### WHAT TO WORK ON
Identify all lines in the listing that include the word "Available", and copy them out.

### RECORDS PROVIDED

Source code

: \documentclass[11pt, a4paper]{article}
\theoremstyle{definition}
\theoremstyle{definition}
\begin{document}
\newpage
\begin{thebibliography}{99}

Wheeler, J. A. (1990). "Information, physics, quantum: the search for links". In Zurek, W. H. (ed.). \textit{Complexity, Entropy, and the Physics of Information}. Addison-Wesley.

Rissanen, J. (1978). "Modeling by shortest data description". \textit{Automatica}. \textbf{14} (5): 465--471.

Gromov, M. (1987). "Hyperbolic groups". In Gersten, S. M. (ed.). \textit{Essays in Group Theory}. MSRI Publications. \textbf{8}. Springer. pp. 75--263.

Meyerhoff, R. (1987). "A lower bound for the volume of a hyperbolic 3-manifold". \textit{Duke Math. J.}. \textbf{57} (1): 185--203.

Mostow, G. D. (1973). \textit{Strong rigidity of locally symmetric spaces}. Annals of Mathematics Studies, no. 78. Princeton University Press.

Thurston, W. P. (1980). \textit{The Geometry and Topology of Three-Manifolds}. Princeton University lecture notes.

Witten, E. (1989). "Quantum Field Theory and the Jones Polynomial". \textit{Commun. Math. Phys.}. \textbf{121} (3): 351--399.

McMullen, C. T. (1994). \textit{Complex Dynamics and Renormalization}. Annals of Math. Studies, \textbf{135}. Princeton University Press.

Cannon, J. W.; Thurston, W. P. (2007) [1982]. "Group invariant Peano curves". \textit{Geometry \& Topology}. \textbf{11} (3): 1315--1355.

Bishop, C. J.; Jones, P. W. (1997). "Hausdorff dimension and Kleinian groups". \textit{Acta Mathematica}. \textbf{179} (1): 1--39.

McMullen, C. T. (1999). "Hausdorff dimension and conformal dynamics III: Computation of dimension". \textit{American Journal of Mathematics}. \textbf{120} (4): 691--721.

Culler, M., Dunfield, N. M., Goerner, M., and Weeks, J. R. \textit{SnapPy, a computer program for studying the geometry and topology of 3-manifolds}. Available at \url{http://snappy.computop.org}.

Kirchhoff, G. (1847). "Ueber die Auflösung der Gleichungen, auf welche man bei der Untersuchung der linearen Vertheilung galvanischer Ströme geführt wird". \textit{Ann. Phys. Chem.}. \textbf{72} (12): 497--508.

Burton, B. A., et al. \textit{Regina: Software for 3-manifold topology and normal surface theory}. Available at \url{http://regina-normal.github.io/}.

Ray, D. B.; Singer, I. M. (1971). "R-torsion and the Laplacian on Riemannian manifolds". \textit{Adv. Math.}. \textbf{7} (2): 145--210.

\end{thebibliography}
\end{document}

### RESULT
Culler, M., Dunfield, N. M., Goerner, M., and Weeks, J. R. \textit{SnapPy, a computer program for studying the geometry and topology of 3-manifolds}. Available at \url{http://snappy.computop.org}.
Burton, B. A., et al. \textit{Regina: Software for 3-manifold topology and normal surface theory}. Available at \url{http://regina-normal.github.io/}.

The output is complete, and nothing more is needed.